Obama dijo que está "decepcionado" tras la derrota de Chicago

El presidente de los EEUU regresó a su país procedente de Copenhague, luego de que la ciudad norteamericana resultara eliminada, de cara a los Juegos Olímpicos de 2016
El presidente de Estados Unidos, Barack Obama, arribó ayer a Washington procedente de Copenhague, donde el mandatario sufrió una derrota al resultar Chicago la primera ciudad eliminada de la carrera olímpica para 2016 que finalmente se adjudicó Rio de Janeiro.

Obama bajó del avión presidencial, el Air Force One, de la mano de su esposa Michelle -la principal enviada a Copenhague- con una sonrisa, aunque pronto mostró un semblante serio.

El mandatario, se enteró de la derrota de Chicago mientras volaba de regreso a Washington, tras un fugaz viaje de cinco horas a Copenhague para impulsar la candidatura olímpica estadounidense.

Medios norteamericanos citaron al portavoz de Obama, Robert Gibbs, que viaja con el mandatario y según el cual el presidente estaba "decepcionado" pero "no lamenta" haber viajado hasta la capital danesa.

El presidente estadounidense, el primero en la historia del país en implicarse directamente en una candidatura por los Juegos Olímpicos, había sido duramente criticado por algunos sectores, especialmente el Partido Republicano, por viajar hasta Dinamarca en momentos en que el país afronta graves problemas tanto internos -con una elevada tasa de desempleo y la estancada reforma del sistema de salud- como internacionales, especialmente con las guerras de Irak y Afganistán y los planes nucleares de Irán.

El diario Los Angeles Times afirmó en su web nada más conocerse la derrota norteamericana que "la eliminación de Chicago es un golpe a Obama".

Sin embargo, el asesor jefe del mandatario, David Axelrod, defendió la decisión de último minuto de Obama de impulsar de forma personal la candidatura de su ciudad adoptiva.

Si bien el resultado ha sido una "decepción", el intento "mereció la pena", dijo Axelrod a la cadena CNN.

"Este presidente va a ir a todos los sitios que pueda para promover este país", sostuvo. "La inversión de tiempo mereció la pena", insistió, a la par que rechazó que la derrota de Chicago suponga una derrota también de la política de Obama.

Entretanto, la columnista de la revista Newsweek Katie Connolly consideró que, a largo plazo, esta derrota beneficiará a Obama.

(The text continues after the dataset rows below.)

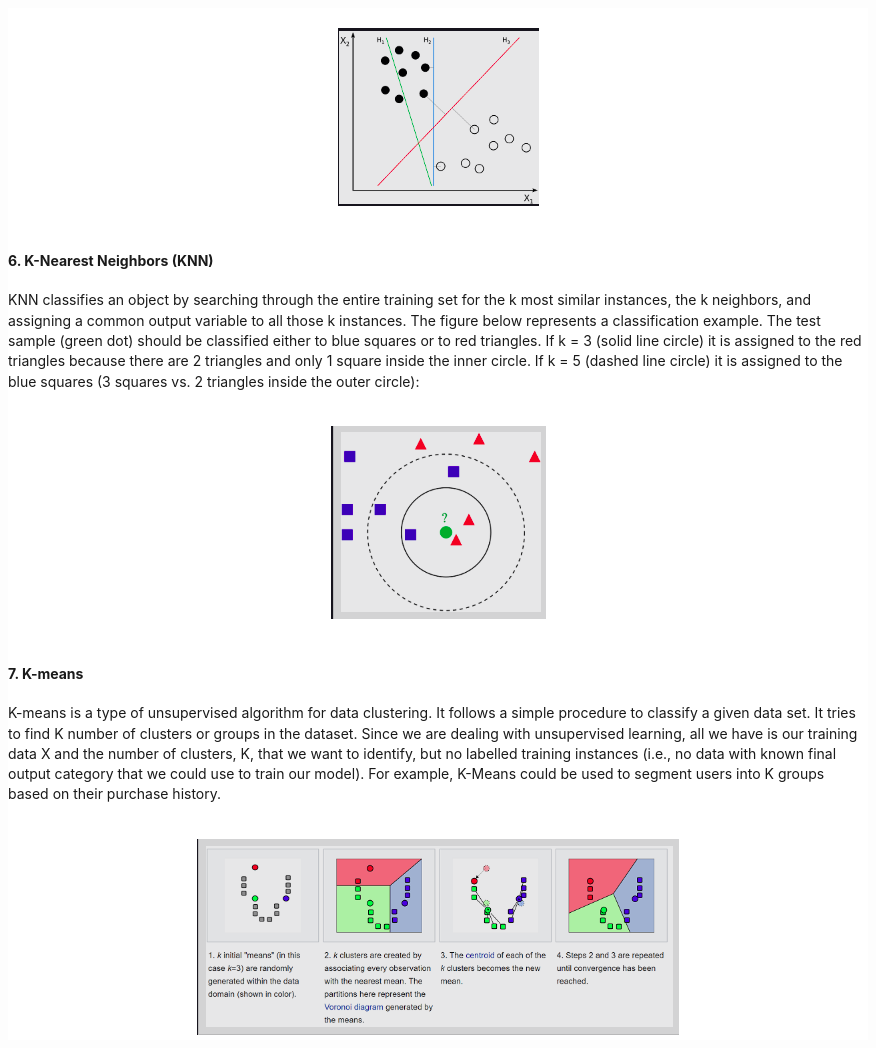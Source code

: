 <br>
<div align="center">
  <img src="img/svm.png">
  <br>
</div>
<br>

#### 6. K-Nearest Neighbors (KNN)

KNN classifies an object by searching through the entire training set for the k most similar instances, the k neighbors, and assigning a common output variable to all those k instances. The figure below represents a classification example. The test sample (green dot) should be classified either to blue squares or to red triangles. If k = 3 (solid line circle) it is assigned to the red triangles because there are 2 triangles and only 1 square inside the inner circle. If k = 5 (dashed line circle) it is assigned to the blue squares (3 squares vs. 2 triangles inside the outer circle):

<br>
<div align="center">
  <img src="img/knn.png">
  <br>
</div>
<br>

#### 7. K-means

K-means is a type of unsupervised algorithm for data clustering. It follows a simple procedure to classify a given data set. It tries to find K number of clusters or groups in the dataset. Since we are dealing with unsupervised learning, all we have is our training data X and the number of clusters, K, that we want to identify, but no labelled training instances (i.e., no data with known final output category that we could use to train our model). For example, K-Means could be used to segment users into K groups based on their purchase history.

<br>
<div align="center">
  <img src="img/kmeans.png">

La eliminatoria es algo "bastante embarazoso para la Casa Blanca pero, al final, será bueno para él", sostuvo al considerar que de haber ganado Chicago Obama podría haberse visto perjudicado por posibles escándalos de corrupción, sobrecostos y retrasos que suelen acompañar una carrera hacia los Juegos, como ya ocurrió con los de Invierno de Salt Lake City en 2002.